• _DESCRIPTION OF THE TASK_
Among the lines below, restate word for word only those from the line with "水の結合角は，正四面体配置の109.5度より小さな，104.5度になる．" through the line with "異なる原子の２つの（不対電子", with both end lines kept.

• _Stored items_

※

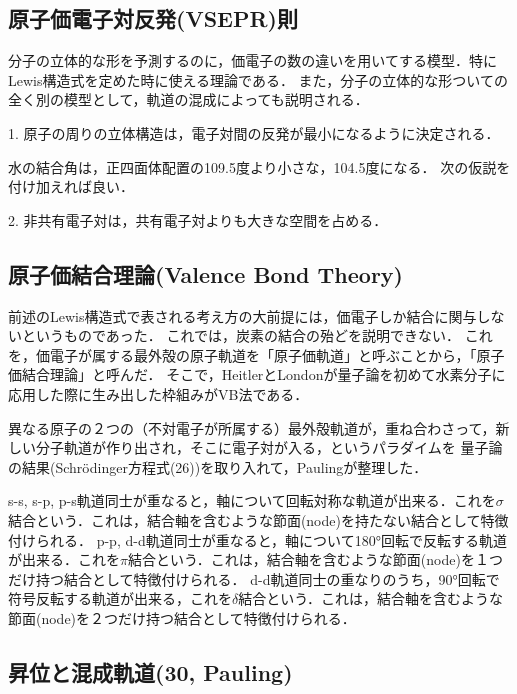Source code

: \documentclass[uplatex, dvipdfmx]{jsreport}
\begin{document}
\subsection{原子価電子対反発(VSEPR)則}
分子の立体的な形を予測するのに，価電子の数の違いを用いてする模型．特にLewis構造式を定めた時に使える理論である．
また，分子の立体的な形ついての全く別の模型として，軌道の混成によっても説明される．

\begin{model}
    1. 原子の周りの立体構造は，電子対間の反発が最小になるように決定される．
\end{model}

\begin{fact}
    水の結合角は，正四面体配置の109.5度より小さな，104.5度になる．
    次の仮説を付け加えれば良い．
    
    2. 非共有電子対は，共有電子対よりも大きな空間を占める．
\end{fact}

\subsection{原子価結合理論(Valence Bond Theory)}
前述のLewis構造式で表される考え方の大前提には，価電子しか結合に関与しないというものであった．
これでは，炭素の結合の殆どを説明できない．
これを，価電子が属する最外殻の原子軌道を「原子価軌道」と呼ぶことから，「原子価結合理論」と呼んだ．
そこで，HeitlerとLondonが量子論を初めて水素分子に応用した際に生み出した枠組みがVB法である．

異なる原子の２つの（不対電子が所属する）最外殻軌道が，重ね合わさって，新しい分子軌道が作り出され，そこに電子対が入る，というパラダイムを
量子論の結果(Schrödinger方程式(26))を取り入れて，Paulingが整理した．

s-s, s-p, p-s軌道同士が重なると，軸について回転対称な軌道が出来る．これを$\sigma$結合という．これは，結合軸を含むような節面(node)を持たない結合として特徴付けられる．
p-p, d-d軌道同士が重なると，軸について180°回転で反転する軌道が出来る．これを$\pi$結合という．これは，結合軸を含むような節面(node)を１つだけ持つ結合として特徴付けられる．
d-d軌道同士の重なりのうち，90°回転で符号反転する軌道が出来る，これを$\delta$結合という．これは，結合軸を含むような節面(node)を２つだけ持つ結合として特徴付けられる．

\subsection{昇位と混成軌道(30, Pauling)}
\end{document}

※

• _ANSWER SECTION_
    水の結合角は，正四面体配置の109.5度より小さな，104.5度になる．
    次の仮説を付け加えれば良い．
    
    2. 非共有電子対は，共有電子対よりも大きな空間を占める．
\end{fact}

\subsection{原子価結合理論(Valence Bond Theory)}
前述のLewis構造式で表される考え方の大前提には，価電子しか結合に関与しないというものであった．
これでは，炭素の結合の殆どを説明できない．
これを，価電子が属する最外殻の原子軌道を「原子価軌道」と呼ぶことから，「原子価結合理論」と呼んだ．
そこで，HeitlerとLondonが量子論を初めて水素分子に応用した際に生み出した枠組みがVB法である．

異なる原子の２つの（不対電子が所属する）最外殻軌道が，重ね合わさって，新しい分子軌道が作り出され，そこに電子対が入る，というパラダイムを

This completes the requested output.